勝手に出歩いても迷子になるだけだし、そんなことをしたら迷惑が掛かってしまうので、俺は探検したいという好奇心を抑えつつ言われた通り、座って待つことにした。
五分くらいすると、豊さんが迎えに来てくれたのでついていく。
「義様、お連れしました」
「入りなさい」
中に入ると、そこには少し顔をしかめた男の人がいた。
「まあ座りたまえ」
「はい」
俺がその人の反対側に座ると、横にお嬢様も座ってきた。
その瞬間目の前の男の人からの威圧感が増す。
「早速だが本題に入ろうか。詩織、その横に座っている男なら世話係でもいいというのだな?」
「ええ、そうよ」
「……はぁ、そうか。…………非常に、ほんっとうに嫌なのだが、詩織がそういうのなら仕方ない。お前に詩織の世話係を任せる事にする」
……? ん? んんん??? どういうことですか?
「ちょ、ちょっと待ってくださいよ、世話係ってなんですか?」
「なんだ? 詩織の世話係が嫌だというのかい?」
「そうではなくてですね、まず自分がなぜここに連れてこられたのか、横に座っている女の子が誰なのか、そして失礼ですがあなたが誰なのかすらわからないのですが……」
「それは本気でそう言っているのか?」
「え、ええ。何せ引っ越してきたばっかりでお隣さんに挨拶をしに行ったらこうなりましたので……」
「急に連れて来たから何事かと思ったが、まさか何も説明してないとは……」
はぁ、とため息をつきその男の人が簡単に説明をしてくれる。
いわく、この家は一条家と言って日本でもトップクラスの財閥で、この男の人はそのトップ。

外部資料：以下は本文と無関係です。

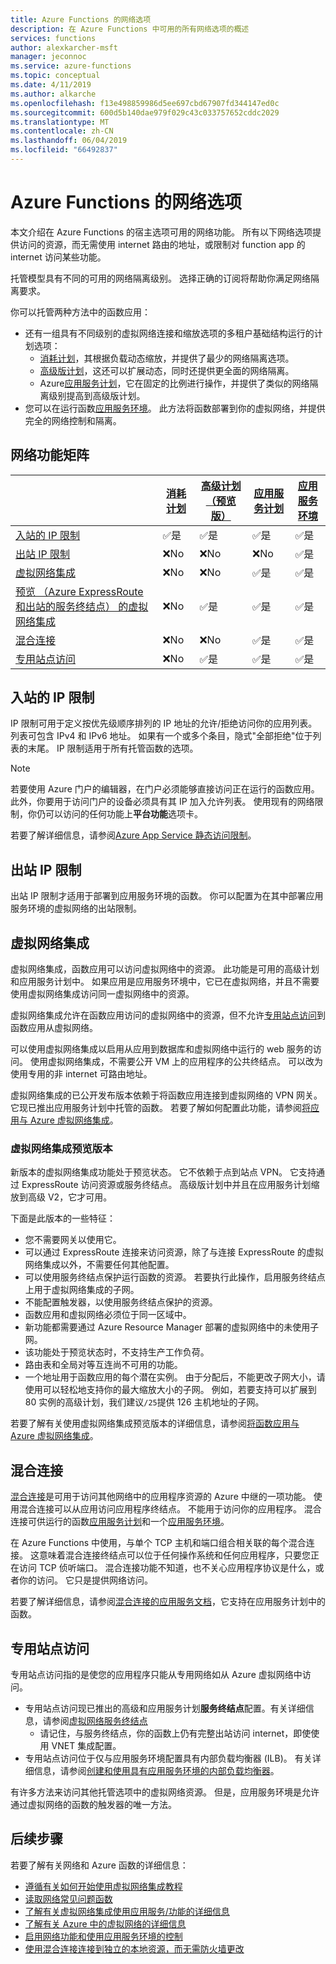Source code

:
 ```yaml
---
title: Azure Functions 的网络选项
description: 在 Azure Functions 中可用的所有网络选项的概述
services: functions
author: alexkarcher-msft
manager: jeconnoc
ms.service: azure-functions
ms.topic: conceptual
ms.date: 4/11/2019
ms.author: alkarche
ms.openlocfilehash: f13e498859986d5ee697cbd67907fd344147ed0c
ms.sourcegitcommit: 600d5b140dae979f029c43c033757652cddc2029
ms.translationtype: MT
ms.contentlocale: zh-CN
ms.lasthandoff: 06/04/2019
ms.locfileid: "66492837"
---
```

# <a name="azure-functions-networking-options"></a>Azure Functions 的网络选项

本文介绍在 Azure Functions 的宿主选项可用的网络功能。 所有以下网络选项提供访问的资源，而无需使用 internet 路由的地址，或限制对 function app 的 internet 访问某些功能。 

托管模型具有不同的可用的网络隔离级别。 选择正确的订阅将帮助你满足网络隔离要求。

你可以托管两种方法中的函数应用：

* 还有一组具有不同级别的虚拟网络连接和缩放选项的多租户基础结构运行的计划选项：
    * [消耗计划](functions-scale.md#consumption-plan)，其根据负载动态缩放，并提供了最少的网络隔离选项。
    * [高级版计划](functions-scale.md#premium-plan-public-preview)，这还可以扩展动态，同时还提供更全面的网络隔离。
    * Azure[应用服务计划](functions-scale.md#app-service-plan)，它在固定的比例进行操作，并提供了类似的网络隔离级别提高到高级版计划。
* 您可以在运行函数[应用服务环境](../app-service/environment/intro.md)。 此方法将函数部署到你的虚拟网络，并提供完全的网络控制和隔离。

## <a name="matrix-of-networking-features"></a>网络功能矩阵

|                |[消耗计划](functions-scale.md#consumption-plan)|[高级计划 （预览版）](functions-scale.md#premium-plan-public-preview)|[应用服务计划](functions-scale.md#app-service-plan)|[应用服务环境](../app-service/environment/intro.md)|
|----------------|-----------|----------------|---------|-----------------------|  
|[入站的 IP 限制](#inbound-ip-restrictions)|✅是|✅是|✅是|✅是|
|[出站 IP 限制](#private-site-access)|❌No| ❌No|❌No|✅是|
|[虚拟网络集成](#virtual-network-integration)|❌No|❌No|✅是|✅是|
|[预览 （Azure ExpressRoute 和出站的服务终结点） 的虚拟网络集成](#preview-version-of-virtual-network-integration)|❌No|✅是|✅是|✅是|
|[混合连接](#hybrid-connections)|❌No|❌No|✅是|✅是|
|[专用站点访问](#private-site-access)|❌No| ✅是|✅是|✅是|

## <a name="inbound-ip-restrictions"></a>入站的 IP 限制

IP 限制可用于定义按优先级顺序排列的 IP 地址的允许/拒绝访问你的应用列表。 列表可包含 IPv4 和 IPv6 地址。 如果有一个或多个条目，隐式"全部拒绝"位于列表的末尾。 IP 限制适用于所有托管函数的选项。

> [!NOTE]
> 若要使用 Azure 门户的编辑器，在门户必须能够直接访问正在运行的函数应用。 此外，你要用于访问门户的设备必须具有其 IP 加入允许列表。 使用现有的网络限制，你仍可以访问的任何功能上**平台功能**选项卡。

若要了解详细信息，请参阅[Azure App Service 静态访问限制](../app-service/app-service-ip-restrictions.md)。

## <a name="outbound-ip-restrictions"></a>出站 IP 限制

出站 IP 限制才适用于部署到应用服务环境的函数。 你可以配置为在其中部署应用服务环境的虚拟网络的出站限制。

## <a name="virtual-network-integration"></a>虚拟网络集成

虚拟网络集成，函数应用可以访问虚拟网络中的资源。 此功能是可用的高级计划和应用服务计划中。 如果应用是应用服务环境中，它已在虚拟网络，并且不需要使用虚拟网络集成访问同一虚拟网络中的资源。

虚拟网络集成允许在函数应用访问的虚拟网络中的资源，但不允许[专用站点访问](#private-site-access)到函数应用从虚拟网络。

可以使用虚拟网络集成以启用从应用到数据库和虚拟网络中运行的 web 服务的访问。 使用虚拟网络集成，不需要公开 VM 上的应用程序的公共终结点。 可以改为使用专用的非 internet 可路由地址。

虚拟网络集成的已公开发布版本依赖于将函数应用连接到虚拟网络的 VPN 网关。 它现已推出应用服务计划中托管的函数。 若要了解如何配置此功能，请参阅[将应用与 Azure 虚拟网络集成](../app-service/web-sites-integrate-with-vnet.md)。

### <a name="preview-version-of-virtual-network-integration"></a>虚拟网络集成预览版本

新版本的虚拟网络集成功能处于预览状态。 它不依赖于点到站点 VPN。 它支持通过 ExpressRoute 访问资源或服务终结点。 高级版计划中并且在应用服务计划缩放到高级 V2，它才可用。

下面是此版本的一些特征：

* 您不需要网关以使用它。
* 可以通过 ExpressRoute 连接来访问资源，除了与连接 ExpressRoute 的虚拟网络集成以外，不需要任何其他配置。
* 可以使用服务终结点保护运行函数的资源。 若要执行此操作，启用服务终结点上用于虚拟网络集成的子网。
* 不能配置触发器，以使用服务终结点保护的资源。 
* 函数应用和虚拟网络必须位于同一区域中。
* 新功能都需要通过 Azure Resource Manager 部署的虚拟网络中的未使用子网。
* 该功能处于预览状态时，不支持生产工作负荷。
* 路由表和全局对等互连尚不可用的功能。
* 一个地址用于函数应用的每个潜在实例。 由于分配后，不能更改子网大小，请使用可以轻松地支持你的最大缩放大小的子网。 例如，若要支持可以扩展到 80 实例的高级计划，我们建议`/25`提供 126 主机地址的子网。

若要了解有关使用虚拟网络集成预览版本的详细信息，请参阅[将函数应用与 Azure 虚拟网络集成](functions-create-vnet.md)。

## <a name="hybrid-connections"></a>混合连接

[混合连接](../service-bus-relay/relay-hybrid-connections-protocol.md)是可用于访问其他网络中的应用程序资源的 Azure 中继的一项功能。 使用混合连接可以从应用访问应用程序终结点。 不能用于访问你的应用程序。 混合连接可供运行的函数[应用服务计划](functions-scale.md#app-service-plan)和一个[应用服务环境](../app-service/environment/intro.md)。

在 Azure Functions 中使用，与单个 TCP 主机和端口组合相关联的每个混合连接。 这意味着混合连接终结点可以位于任何操作系统和任何应用程序，只要您正在访问 TCP 侦听端口。 混合连接功能不知道，也不关心应用程序协议是什么，或者你的访问。 它只是提供网络访问。

若要了解详细信息，请参阅[混合连接的应用服务文档](../app-service/app-service-hybrid-connections.md)，它支持在应用服务计划中的函数。

## <a name="private-site-access"></a>专用站点访问

专用站点访问指的是使您的应用程序只能从专用网络如从 Azure 虚拟网络中访问。 
* 专用站点访问现已推出的高级和应用服务计划**服务终结点**配置。有关详细信息，请参阅[虚拟网络服务终结点](../virtual-network/virtual-network-service-endpoints-overview.md)
    * 请记住，与服务终结点，你的函数上仍有完整出站访问 internet，即使使用 VNET 集成配置。
* 专用站点访问位于仅与应用服务环境配置具有内部负载均衡器 (ILB)。 有关详细信息，请参阅[创建和使用具有应用服务环境的内部负载均衡器](../app-service/environment/create-ilb-ase.md)。

有许多方法来访问其他托管选项中的虚拟网络资源。 但是，应用服务环境是允许通过虚拟网络的函数的触发器的唯一方法。

## <a name="next-steps"></a>后续步骤
若要了解有关网络和 Azure 函数的详细信息： 

* [遵循有关如何开始使用虚拟网络集成教程](./functions-create-vnet.md)
* [读取网络常见问题函数](./functions-networking-faq.md)
* [了解有关虚拟网络集成使用应用服务/功能的详细信息](../app-service/web-sites-integrate-with-vnet.md)
* [了解有关 Azure 中的虚拟网络的详细信息](../virtual-network/virtual-networks-overview.md)
* [启用网络功能和使用应用服务环境的控制](../app-service/environment/intro.md)
* [使用混合连接连接到独立的本地资源，而无需防火墙更改](../app-service/app-service-hybrid-connections.md)
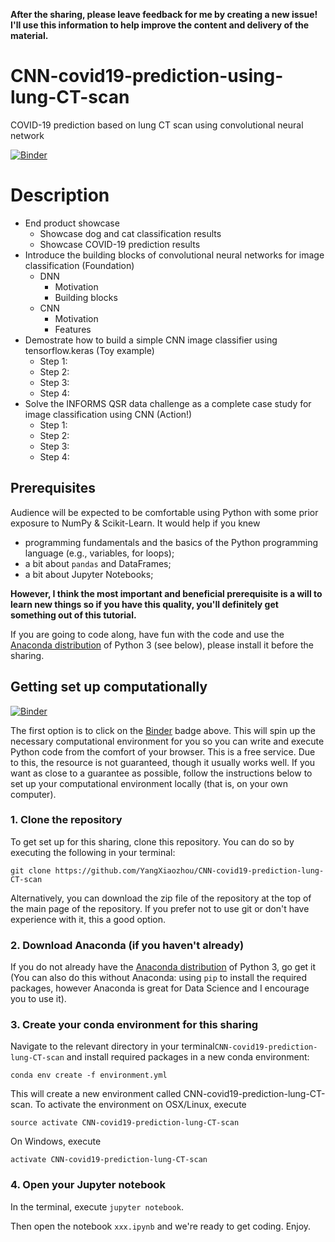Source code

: **After the sharing, please leave feedback for me by creating a new issue! I'll use this information to help improve the content and delivery of the material.**

# CNN-covid19-prediction-using-lung-CT-scan
COVID-19 prediction based on lung CT scan using convolutional neural network

[![Binder](https://mybinder.org/badge_logo.svg)](https://mybinder.org/v2/gh/hugobowne/deep-learning-from-scratch-pytorch/f61063c3ec3aca124fd90b6af604e8e4c7313604?urlpath=lab)

# Description
- End product showcase
    + Showcase dog and cat classification results
    + Showcase COVID-19 prediction results
- Introduce the building blocks of convolutional neural networks for image classification (Foundation)
    + DNN
        * Motivation
        * Building blocks
    + CNN
        * Motivation
        * Features
- Demostrate how to build a simple CNN image classifier using tensorflow.keras (Toy example)
    + Step 1:
    + Step 2:
    + Step 3:
    + Step 4:
- Solve the INFORMS QSR data challenge as a complete case study for image classification using CNN (Action!)
    + Step 1:
    + Step 2:
    + Step 3:
    + Step 4:


## Prerequisites

Audience will be expected to be comfortable using Python with some prior exposure to NumPy & Scikit-Learn. It would help if you knew

* programming fundamentals and the basics of the Python programming language (e.g., variables, for loops);
* a bit about `pandas` and DataFrames;
* a bit about Jupyter Notebooks;


**However, I think the most important and beneficial prerequisite is a will to learn new things so if you have this quality, you'll definitely get something out of this tutorial.**

If you are going to code along, have fun with the code and use the [Anaconda distribution](https://www.anaconda.com/download/) of Python 3 (see below), please install it before the sharing.


## Getting set up computationally

[![Binder](https://mybinder.org/badge_logo.svg)](https://mybinder.org/v2/gh/hugobowne/deep-learning-from-scratch-pytorch/master?urlpath=lab)

The first option is to click on the [Binder](https://mybinder.readthedocs.io/en/latest/) badge above. This will spin up the necessary computational environment for you so you can write and execute Python code from the comfort of your browser. This is a free service. Due to this, the resource is not guaranteed, though it usually works well. If you want as close to a guarantee as possible, follow the instructions below to set up your computational environment locally (that is, on your own computer).


### 1. Clone the repository

To get set up for this sharing, clone this repository. You can do so by executing the following in your terminal:

```
git clone https://github.com/YangXiaozhou/CNN-covid19-prediction-lung-CT-scan
```

Alternatively, you can download the zip file of the repository at the top of the main page of the repository. If you prefer not to use git or don't have experience with it, this a good option.

### 2. Download Anaconda (if you haven't already)

If you do not already have the [Anaconda distribution](https://www.anaconda.com/download/) of Python 3, go get it (You can also do this without Anaconda: using `pip` to install the required packages, however Anaconda is great for Data Science and I encourage you to use it).

### 3. Create your conda environment for this sharing

Navigate to the relevant directory in your terminal`CNN-covid19-prediction-lung-CT-scan` and install required packages in a new conda environment:

```
conda env create -f environment.yml
```

This will create a new environment called CNN-covid19-prediction-lung-CT-scan. To activate the environment on OSX/Linux, execute

```
source activate CNN-covid19-prediction-lung-CT-scan
```
On Windows, execute

```
activate CNN-covid19-prediction-lung-CT-scan
```


### 4. Open your Jupyter notebook

In the terminal, execute `jupyter notebook`.

Then open the notebook `xxx.ipynb` and we're ready to get coding. Enjoy.


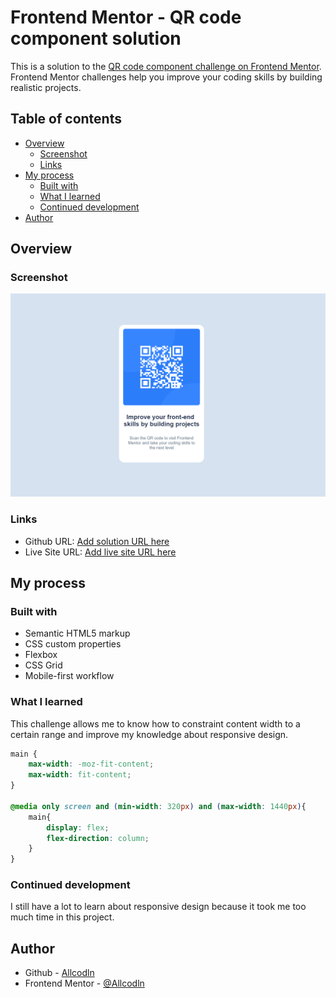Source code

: # Frontend Mentor - QR code component solution

This is a solution to the [QR code component challenge on Frontend Mentor](https://www.frontendmentor.io/challenges/qr-code-component-iux_sIO_H). Frontend Mentor challenges help you improve your coding skills by building realistic projects. 

## Table of contents

- [Overview](#overview)
  - [Screenshot](#screenshot)
  - [Links](#links)
- [My process](#my-process)
  - [Built with](#built-with)
  - [What I learned](#what-i-learned)
  - [Continued development](#continued-development)
- [Author](#author)

## Overview

### Screenshot

![](./images/Screenshot.png)

### Links

- Github URL: [Add solution URL here](https://your-solution-url.com)
- Live Site URL: [Add live site URL here](https://your-live-site-url.com)

## My process

### Built with

- Semantic HTML5 markup
- CSS custom properties
- Flexbox
- CSS Grid
- Mobile-first workflow

### What I learned

This challenge allows me to know how to constraint content width to a certain range and improve my knowledge about responsive design.

```css
main {
    max-width: -moz-fit-content;
    max-width: fit-content;
}

@media only screen and (min-width: 320px) and (max-width: 1440px){
    main{
        display: flex;
        flex-direction: column;
    }
}
```

### Continued development

I still have a lot to learn about responsive design because it took me too much time in this project.

## Author

- Github - [Allcodln](https://github.com/AllcodIn)
- Frontend Mentor - [@Allcodln](https://www.frontendmentor.io/profile/AllcodIn)
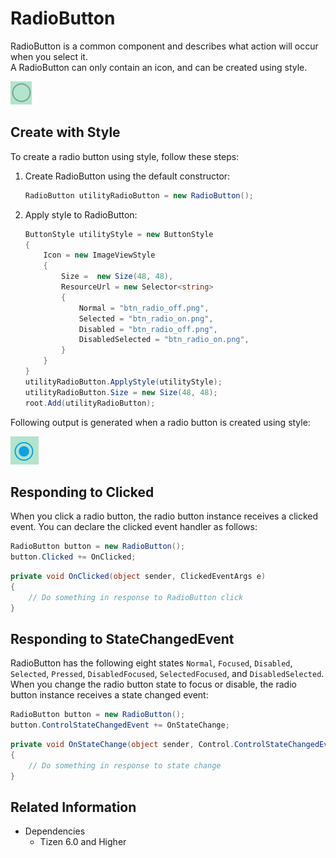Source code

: # RadioButton
RadioButton is a common component and describes what action will occur when you select it.  
A RadioButton can only contain an icon, and can be created using style.

![RadioButton1](./media/RadioButton1.png)

## Create with Style

To create a radio button using style, follow these steps:

1. Create RadioButton using the default constructor:

    ```csharp
    RadioButton utilityRadioButton = new RadioButton();
    ```

2. Apply style to RadioButton:

    ```csharp
    ButtonStyle utilityStyle = new ButtonStyle
    {
        Icon = new ImageViewStyle
        {
            Size =  new Size(48, 48),
            ResourceUrl = new Selector<string>
            {
                Normal = "btn_radio_off.png",
                Selected = "btn_radio_on.png",
                Disabled = "btn_radio_off.png",
                DisabledSelected = "btn_radio_on.png",
            }
        }
    }
    utilityRadioButton.ApplyStyle(utilityStyle);
    utilityRadioButton.Size = new Size(48, 48);
    root.Add(utilityRadioButton);
    ```

Following output is generated when a radio button is created using style:

![RadioButton2](./media/RadioButton2.png)


## Responding to Clicked
When you click a radio button, the radio button instance receives a clicked event.
You can declare the clicked event handler as follows:

```csharp
RadioButton button = new RadioButton();
button.Clicked += OnClicked;
```

```csharp
private void OnClicked(object sender, ClickedEventArgs e)
{
    // Do something in response to RadioButton click
}
```

## Responding to StateChangedEvent
RadioButton has the following eight states `Normal`, `Focused`, `Disabled`, `Selected`, `Pressed`, `DisabledFocused`, `SelectedFocused`, and `DisabledSelected`.  
When you change the radio button state to focus or disable, the radio button instance receives a state changed event:

```csharp
RadioButton button = new RadioButton();
button.ControlStateChangedEvent += OnStateChange;
```

```csharp
private void OnStateChange(object sender, Control.ControlStateChangedEventArgs e)
{
    // Do something in response to state change
}
```

## Related Information
- Dependencies
  -   Tizen 6.0 and Higher
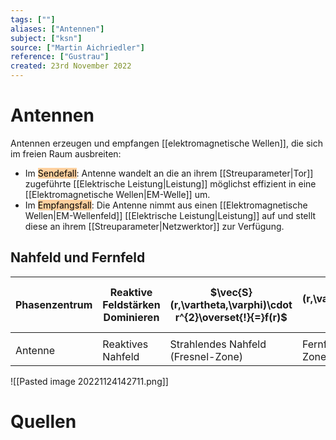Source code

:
 ```yaml
---
tags: [""]
aliases: ["Antennen"]
subject: ["ksn"]
source: ["Martin Aichriedler"]
reference: ["Gustrau"]
created: 23rd November 2022
---
```


# Antennen
Antennen erzeugen und empfangen [[elektromagnetische Wellen]], die sich im freien Raum ausbreiten:
- Im <mark style="background: #FFB86CA6;">Sendefall</mark>: Antenne wandelt an die an ihrem [[Streuparameter|Tor]] zugeführte [[Elektrische Leistung|Leistung]] möglichst effizient in eine [[Elektromagnetische Wellen|EM-Welle]] um.
- Im <mark style="background: #FFB86CA6;">Empfangsfall</mark>: Die Antenne nimmt aus einen [[Elektromagnetische Wellen|EM-Wellenfeld]] [[Elektrische Leistung|Leistung]] auf und stellt diese an ihrem [[Streuparameter|Netzwerktor]] zur Verfügung.

## Nahfeld und Fernfeld
| Phasenzentrum | Reaktive Feldstärken Dominieren | $\vec{S}(r,\vartheta,\varphi)\cdot r^{2}\overset{!}{=}f(r)$ | $\vec{S}(r,\vartheta,\varphi)\cdot r^{2}\overset{!}{\neq}f(r)$ |
| ------------- | ------------------------------- | ----------------------------------------------------------- | -------------------------------------------------------------- |
|               |                                 |                                                             |                                                                |
| Antenne       | Reaktives Nahfeld               | Strahlendes Nahfeld (Fresnel-Zone)                          | Fernfeld (Fraunhofer-Zone)                                                               |

![[Pasted image 20221124142711.png]]

# Quellen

そしてこの横に座っている子はその娘ということだそうだ。
それを聞き終えたとき、俺は迷うことなく土下座していた。
いやだってまさかお隣さんがとんでもない財閥のお嬢様だなんて思うわけないじゃん!?!?
思い返しても無礼なことをしてはいなかったとは思うけど、名前を知らないだとか、口調だとか、どう考えても失礼なことをしているので土下座して正解だろう。最初怒ってるっぽかったし。
「まあ顔を上げたまえ、僕も最初に少し圧をかけすぎちゃったのは悪かったね、まあでも娘が急に男を連れてきたんだから警戒しないわけにはいかないだろう? それも今日会ったばっかりなんだし。 それは今は置いておいて君も急な出来事だったんだし多少の無礼は仕方ないよ。
まあでも、娘に何かしようと思ったら……分かってるよね?」
その瞬間威圧感がとんでもなく強まり、俺は額から冷や汗を流す。
「も、もちろん分かっています」
「ならいいんだ」
威圧感が薄くなり、俺はホッと息をなでおろす。
「パパ、誠をいじめちゃダメ」
「う、だって詩織が心配で」
「私が大丈夫だって思ったんだから大丈夫」
「そうはいってもだな、万が一ってことがあるだろう? 男は狼なんだ」
「ならパパもそうなんだ?」
「うぅ……」
あ、パパより娘の方が強いのね……
まあ、これだけ溺愛してたらそりゃあ娘には逆らえないのだろう。